You are viewing a plain text version of this content. The canonical link for it is here.
Posted to mapreduce-issues@hadoop.apache.org by "Vinod K V (JIRA)" <ji...@apache.org> on 2009/09/17 06:21:57 UTC
[jira] Commented: (MAPREDUCE-989) Allow segregation of
DistributedCache for maps and reduces
[ https://issues.apache.org/jira/browse/MAPREDUCE-989?page=com.atlassian.jira.plugin.system.issuetabpanels:comment-tabpanel&focusedCommentId=12756361#action_12756361 ]
Vinod K V commented on MAPREDUCE-989:
-------------------------------------
Any use-cases? As of now, maps and reduces _can_ manage separate DistributedCache files/archives themselves. Is the suggestion only for separate API in job submission? Or do we want to enfoce the segragation on the TTs too - avoiding maps' cache files to be accessible by reduces and vice versa?
> Allow segregation of DistributedCache for maps and reduces
> ----------------------------------------------------------
>
> Key: MAPREDUCE-989
> URL: https://issues.apache.org/jira/browse/MAPREDUCE-989
> Project: Hadoop Map/Reduce
> Issue Type: Improvement
> Components: client
> Reporter: Arun C Murthy
>
> Applications might have differing needs for files in the DistributedCache wrt maps and reduces. We should allow them to specify them separately.
--
This message is automatically generated by JIRA.
-
You can reply to this email to add a comment to the issue online.
Re: [jira] Commented: (MAPREDUCE-989) Allow segregation of
DistributedCache for maps and reduces
Posted by Milind A Bhandarkar <mi...@yahoo-inc.com>.
Vinod
How do maps and reduces manage the caches "themselves" now?
If I understand this feature right, user specifies distributed cache
per job, and the tasktracker makes sure that those cache files are
present on the local disks before *any* task in that job executes. By
"any task," I mean setup, map, reduce, or cleanup task. Setup and
cleanup tasks are a particular concern because these are the gating
tasks, which according to amdahl's law, restrict the scalability of
the parallel application.
The usage scenario is this. A star-join, where the map task filters,
projects, or and transforms, and a reduce task does the join of a
large (1 TB) fact table and several smaller (total 4 GB) dimension
tables. The dimention tables evolve slowly, say, once a month they are
updated. Whereas, the fact tables are updated hourly.

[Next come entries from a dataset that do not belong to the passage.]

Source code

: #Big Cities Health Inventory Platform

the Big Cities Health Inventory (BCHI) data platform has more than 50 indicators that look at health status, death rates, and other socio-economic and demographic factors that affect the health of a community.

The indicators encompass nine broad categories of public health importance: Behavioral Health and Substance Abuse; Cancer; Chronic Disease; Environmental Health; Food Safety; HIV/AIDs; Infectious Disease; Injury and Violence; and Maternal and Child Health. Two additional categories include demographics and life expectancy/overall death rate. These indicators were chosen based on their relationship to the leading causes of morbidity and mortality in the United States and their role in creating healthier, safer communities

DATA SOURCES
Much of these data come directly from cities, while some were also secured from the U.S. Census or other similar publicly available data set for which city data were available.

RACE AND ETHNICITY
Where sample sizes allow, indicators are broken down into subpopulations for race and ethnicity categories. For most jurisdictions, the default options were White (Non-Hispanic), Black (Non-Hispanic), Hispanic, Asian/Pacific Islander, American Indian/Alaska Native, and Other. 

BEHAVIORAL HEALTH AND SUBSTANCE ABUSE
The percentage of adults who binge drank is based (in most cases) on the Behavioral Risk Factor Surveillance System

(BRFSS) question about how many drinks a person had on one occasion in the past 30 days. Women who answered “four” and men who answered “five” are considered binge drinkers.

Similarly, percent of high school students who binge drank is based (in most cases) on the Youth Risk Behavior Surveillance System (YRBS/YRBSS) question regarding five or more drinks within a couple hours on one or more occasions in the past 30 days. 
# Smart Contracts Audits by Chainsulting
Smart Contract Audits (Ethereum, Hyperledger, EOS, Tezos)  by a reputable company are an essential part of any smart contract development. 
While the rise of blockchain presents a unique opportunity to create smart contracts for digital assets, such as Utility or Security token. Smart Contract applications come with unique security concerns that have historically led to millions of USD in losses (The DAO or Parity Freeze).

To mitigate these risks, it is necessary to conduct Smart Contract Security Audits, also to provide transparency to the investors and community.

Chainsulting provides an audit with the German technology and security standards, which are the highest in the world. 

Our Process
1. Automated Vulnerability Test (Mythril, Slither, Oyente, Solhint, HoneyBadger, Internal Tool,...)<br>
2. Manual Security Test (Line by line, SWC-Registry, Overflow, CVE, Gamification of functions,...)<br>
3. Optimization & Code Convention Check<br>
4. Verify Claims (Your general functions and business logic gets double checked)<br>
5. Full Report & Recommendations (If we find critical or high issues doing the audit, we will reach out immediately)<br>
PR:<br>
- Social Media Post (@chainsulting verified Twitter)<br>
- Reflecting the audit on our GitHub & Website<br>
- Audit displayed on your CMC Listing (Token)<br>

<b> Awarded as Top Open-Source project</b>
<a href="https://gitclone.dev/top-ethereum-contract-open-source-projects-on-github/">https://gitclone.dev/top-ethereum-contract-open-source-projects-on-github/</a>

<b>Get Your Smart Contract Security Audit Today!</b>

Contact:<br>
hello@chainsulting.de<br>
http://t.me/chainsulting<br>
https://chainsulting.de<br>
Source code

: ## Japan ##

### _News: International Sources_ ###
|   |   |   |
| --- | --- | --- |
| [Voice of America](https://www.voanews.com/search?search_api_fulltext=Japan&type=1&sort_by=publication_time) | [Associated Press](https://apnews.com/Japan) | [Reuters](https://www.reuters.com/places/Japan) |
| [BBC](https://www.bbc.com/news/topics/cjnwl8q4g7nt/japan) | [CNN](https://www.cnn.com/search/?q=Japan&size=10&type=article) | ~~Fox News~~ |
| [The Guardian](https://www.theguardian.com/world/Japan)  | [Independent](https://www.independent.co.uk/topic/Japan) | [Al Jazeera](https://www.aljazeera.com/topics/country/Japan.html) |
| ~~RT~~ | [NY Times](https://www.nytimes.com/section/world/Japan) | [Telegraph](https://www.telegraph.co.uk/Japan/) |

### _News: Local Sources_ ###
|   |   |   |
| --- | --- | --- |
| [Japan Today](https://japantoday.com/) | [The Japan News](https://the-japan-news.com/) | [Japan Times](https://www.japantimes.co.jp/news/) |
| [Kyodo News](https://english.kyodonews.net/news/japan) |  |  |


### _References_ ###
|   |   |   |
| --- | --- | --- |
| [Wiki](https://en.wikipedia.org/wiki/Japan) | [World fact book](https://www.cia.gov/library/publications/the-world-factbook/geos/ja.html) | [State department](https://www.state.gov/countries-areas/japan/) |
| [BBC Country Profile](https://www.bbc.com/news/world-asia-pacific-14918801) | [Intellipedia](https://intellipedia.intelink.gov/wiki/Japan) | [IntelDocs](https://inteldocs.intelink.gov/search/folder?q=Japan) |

So, fact tables are partitioned before the reduce stage, and the
reducers need dimension tables locally. Therefore, these dimension
tables are fetched by reducers to do the join. If individual reducers
fetch dimention tables explicitly, it would be an extra overhead if
more than one reducers execute on a single tasktracker. If these
tables are specified as job-level cache, then map tasks, which do not
need these tables, get blocked unnecessarily when the tasktrackers
fetch these into cache.
I hope this detailed explanation really explains the use case.